The governor announced Thursday 86,814 tests have been done so far. The goal for June is 120,000 tests completed, which would be four percent of the population tested.

Hutchinson said the trend line for the state is flattening, which he likes and would like for it to keep going.

Hutchinson also noted the seven-day rolling average of new cases in the northwest region is going down. The governor said he hopes that that will continue to decrease.

Gov. Hutchinson said as of Thursday, the hospitalizations in the northwest region have flatlined. He said while he hopes that will continue, the hospitalizations might increase due to the increase of cases.

Hutchinson said while the trendline is going down in every region right now, it doesn’t mean it’ll continue.

Dr. Dillaha said it’s important to maintain a six-foot distance, wear cloth face coverings, wash hands frequently and don’t make unnecessary trips but go about your business.
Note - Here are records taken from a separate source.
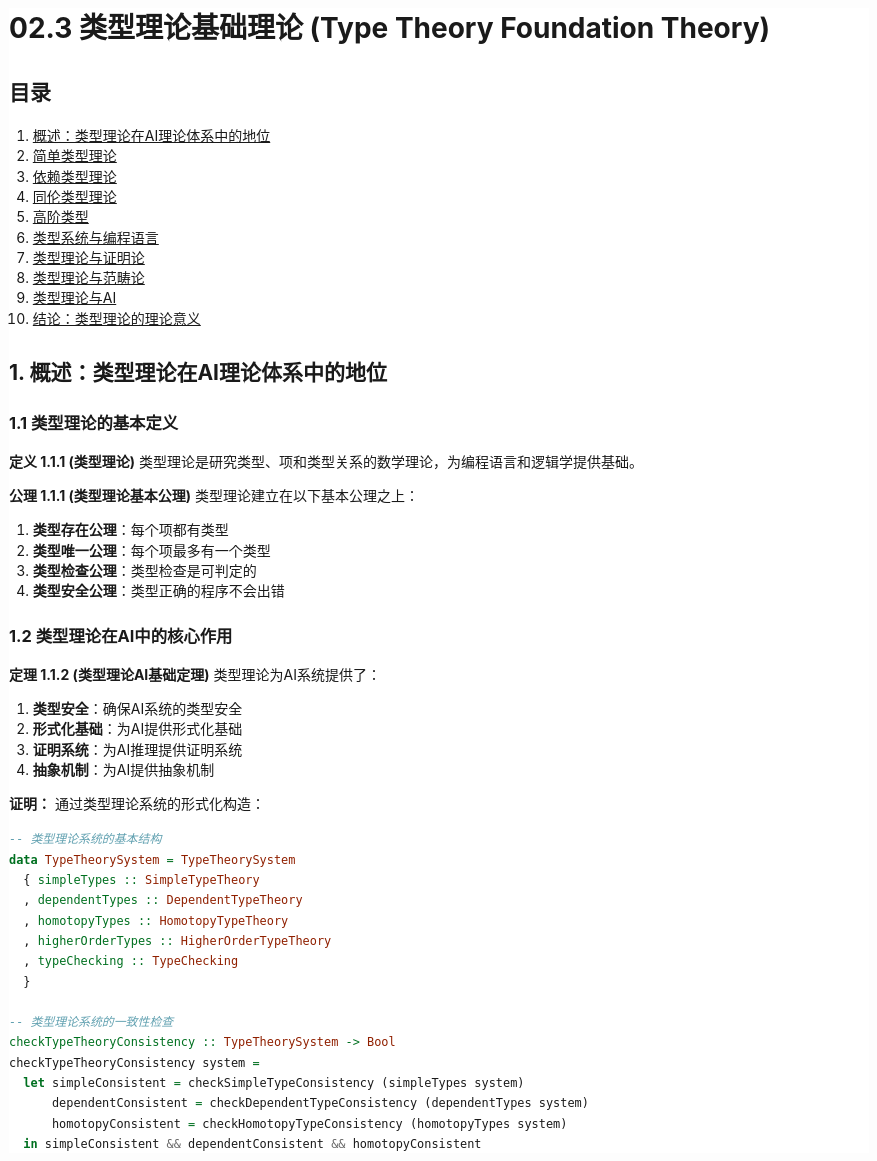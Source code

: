 # 02.3 类型理论基础理论 (Type Theory Foundation Theory)

## 目录

1. [概述：类型理论在AI理论体系中的地位](#1-概述类型理论在ai理论体系中的地位)
2. [简单类型理论](#2-简单类型理论)
3. [依赖类型理论](#3-依赖类型理论)
4. [同伦类型理论](#4-同伦类型理论)
5. [高阶类型](#5-高阶类型)
6. [类型系统与编程语言](#6-类型系统与编程语言)
7. [类型理论与证明论](#7-类型理论与证明论)
8. [类型理论与范畴论](#8-类型理论与范畴论)
9. [类型理论与AI](#9-类型理论与ai)
10. [结论：类型理论的理论意义](#10-结论类型理论的理论意义)

## 1. 概述：类型理论在AI理论体系中的地位

### 1.1 类型理论的基本定义

**定义 1.1.1 (类型理论)**
类型理论是研究类型、项和类型关系的数学理论，为编程语言和逻辑学提供基础。

**公理 1.1.1 (类型理论基本公理)**
类型理论建立在以下基本公理之上：

1. **类型存在公理**：每个项都有类型
2. **类型唯一公理**：每个项最多有一个类型
3. **类型检查公理**：类型检查是可判定的
4. **类型安全公理**：类型正确的程序不会出错

### 1.2 类型理论在AI中的核心作用

**定理 1.1.2 (类型理论AI基础定理)**
类型理论为AI系统提供了：

1. **类型安全**：确保AI系统的类型安全
2. **形式化基础**：为AI提供形式化基础
3. **证明系统**：为AI推理提供证明系统
4. **抽象机制**：为AI提供抽象机制

**证明：** 通过类型理论系统的形式化构造：

```haskell
-- 类型理论系统的基本结构
data TypeTheorySystem = TypeTheorySystem
  { simpleTypes :: SimpleTypeTheory
  , dependentTypes :: DependentTypeTheory
  , homotopyTypes :: HomotopyTypeTheory
  , higherOrderTypes :: HigherOrderTypeTheory
  , typeChecking :: TypeChecking
  }

-- 类型理论系统的一致性检查
checkTypeTheoryConsistency :: TypeTheorySystem -> Bool
checkTypeTheoryConsistency system = 
  let simpleConsistent = checkSimpleTypeConsistency (simpleTypes system)
      dependentConsistent = checkDependentTypeConsistency (dependentTypes system)
      homotopyConsistent = checkHomotopyTypeConsistency (homotopyTypes system)
  in simpleConsistent && dependentConsistent && homotopyConsistent
```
“Children going to school or university will not be able to remain safe if parents are not safe,” said Dillaha. “Parents are not safe if their workplace is not safe. Nursing home residents won’t be safe if visitors are not safe.”

Dillaha said we all need to work together and to do our part.

The governor was in Fort Smith Thursday due to the first meeting of the Law Enforcement Task Force.

Governor Hutchinson said he ended the state of emergency due to civil unrest. The governor also said the unified command is no longer operational.